O casal de acrobatas luxuriosos já se deslocou em direcção a uma parede, arrastando-se pelo chão, sem nunca desgrudar as bocas.

Gonçalo
As crises de abstinência… o vício de boca… meter os dedos, os cigarros… o gargalo de uma garrafa… Só queria que viessem aqui, que pegassem na minha mão e a metessem na minha boca. [pausa] Talvez ela caia mal a larguem… um de vocês podia segurá-la, enquanto eu satisfazia o meu vício. [pausa] Podem usar o meu cinto… põem-no à tiracolo e prendem-me o braço , como se estivesse engessado… apertam bem, para que a mão não saia da boca. Mas… também não podem apertar demais… ainda me engasgo com os meus próprios dedos…

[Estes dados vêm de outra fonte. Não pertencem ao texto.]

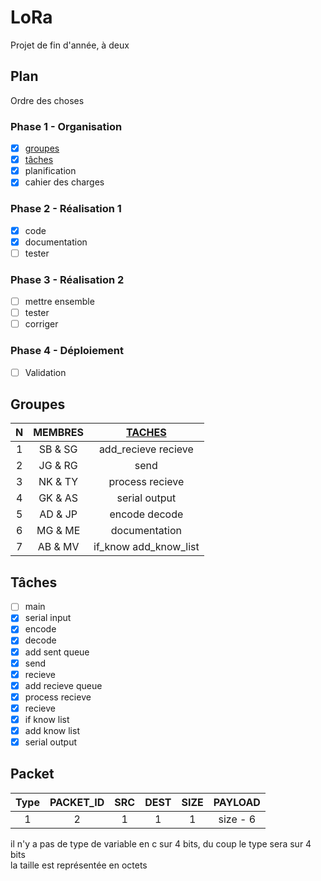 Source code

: # LoRa

Projet de fin d'année, à deux  

## Plan  

Ordre des choses

### Phase 1 - Organisation  

- [x] [groupes](#groupes)
- [x] [tâches](#tâches)
- [x] planification
- [x] cahier des charges

### Phase 2 - Réalisation 1  

- [x] code
- [x] documentation
- [ ] tester

### Phase 3 - Réalisation 2  

- [ ] mettre ensemble
- [ ] tester
- [ ] corriger

### Phase 4 - Déploiement

- [ ] Validation

## Groupes  

| N | MEMBRES | [TACHES](#tâches) |
| :----: | :----: | :----: |
| 1 | SB & SG | add_recieve recieve |
| 2 | JG & RG | send |
| 3 | NK & TY | process recieve |
| 4 | GK & AS | serial output |
| 5 | AD & JP | encode decode |
| 6 | MG & ME | documentation |
| 7 | AB & MV | if_know add_know_list |

## Tâches  

- [ ] main
- [x] serial input
- [x] encode
- [x] decode
- [x] add sent queue
- [x] send
- [x] recieve
- [x] add recieve queue
- [x] process recieve
- [x] recieve
- [x] if know list
- [x] add know list
- [x] serial output

## Packet  

| Type | PACKET_ID | SRC | DEST | SIZE | PAYLOAD |
| :----: | :----: | :----: | :----: | :----: | :----: |
| 1 | 2 | 1 | 1 | 1 | size - 6 |

il n'y a pas de type de variable en c sur 4 bits, du coup le type sera sur 4 bits  
la taille est représentée en octets
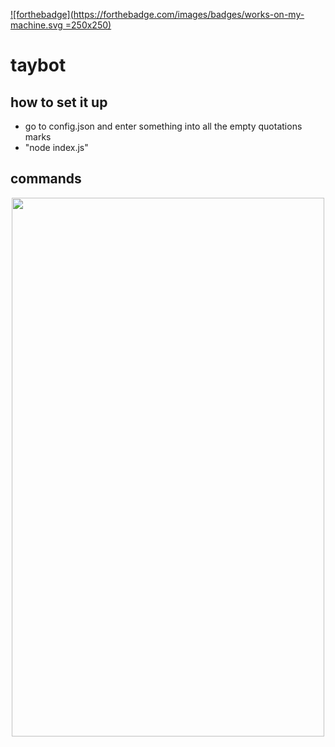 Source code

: [![forthebadge](https://forthebadge.com/images/badges/works-on-my-machine.svg =250x250)](https://forthebadge.com)
# taybot
## how to set it up
- go to config.json and enter something into all the empty quotations marks
- "node index.js"

## commands
<p align="center">
  <img width="500" height="862" src="https://cdn.discordapp.com/attachments/803072976185851936/804079407676391464/carbon2.png" />
</p>

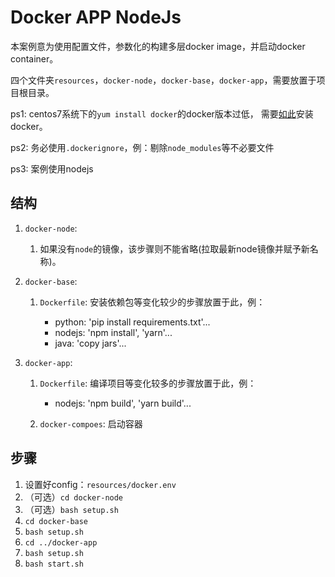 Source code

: # Docker APP NodeJs

本案例意为使用配置文件，参数化的构建多层docker image，并启动docker container。

四个文件夹`resources`，`docker-node`，`docker-base`，`docker-app`，需要放置于项目根目录。

ps1: centos7系统下的`yum install docker`的docker版本过低，
需要[如此](https://docs.docker.com/install/linux/docker-ce/centos/)安装docker。

ps2: 务必使用`.dockerignore`，例：剔除`node_modules`等不必要文件

ps3: 案例使用nodejs

## 结构

1. `docker-node`:

    1. 如果没有`node`的镜像，该步骤则不能省略(拉取最新node镜像并赋予新名称)。
    
1. `docker-base`:

    1. `Dockerfile`: 安装依赖包等变化较少的步骤放置于此，例：
        
        - python: 'pip install requirements.txt'... 
        - nodejs: 'npm install', 'yarn'...
        - java: 'copy jars'...

2. `docker-app`:

    1. `Dockerfile`: 编译项目等变化较多的步骤放置于此，例：
        
        - nodejs: 'npm build', 'yarn build'...
        
    2. `docker-compoes`: 启动容器
    
## 步骤

1. 设置好config：`resources/docker.env`
2. （可选）`cd docker-node`
3. （可选）`bash setup.sh`
4. `cd docker-base`
5. `bash setup.sh`
6. `cd ../docker-app`
7. `bash setup.sh`
8. `bash start.sh`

O movimento de silhuetas no exterior da estufa é cada vez maior, os únicos sons audíveis são os que estão para lá das paredes de plástico que começam agora a serem rasgadas militares com fardas de outros tempos. Os plásticos das paredes duplas da estufa são arrancados com brutalidade. Nem o casal de minhocas concupiscentes que se arrasta em direcção do deitado, nem os quatro cientistas desmascarados reparam na destruição em curso.

Gonçalo
Já sei… apertam o suficiente para que a mão fique encostada aos lábios… e, de cada vez que eu quiser roer, abro a boca e, com a ajuda dos dentes e da língua, deixo entrar o dedo com a melhor unha do momento… Imaginem um tetraplégico com comichão no nariz e sem ninguém que o acuda… [pausa] … é assim que me sinto agora. Acho que até já me mijei… não sinto nada, mas cheira-me a urina já de algumas horas.

Já não há paredes de plástico, só a estrutura de metal que as sustentava e que já está a ser desmontada pelos diligentes militares. Para lá da estrutura de metal, no fundo do palco, está uma secretária com um gravador de bobinas com colunas de som e um grande microfone prateado. Dois militares de alta patente aproximam-se da secretária. O mais graduado senta-se à secretária, cruza as pernas em cima da mesa e acende um charuto. O outro, fica em pé, ao lado da mesa, e pega no microfone pela base e carrega no botão para falar.

Capitão
Die Pantoffeln nennen das Kehlsteinhaus… [pausa] Die Pantoffeln nennen das Kehlsteinhaus… [tempo] Hörst du?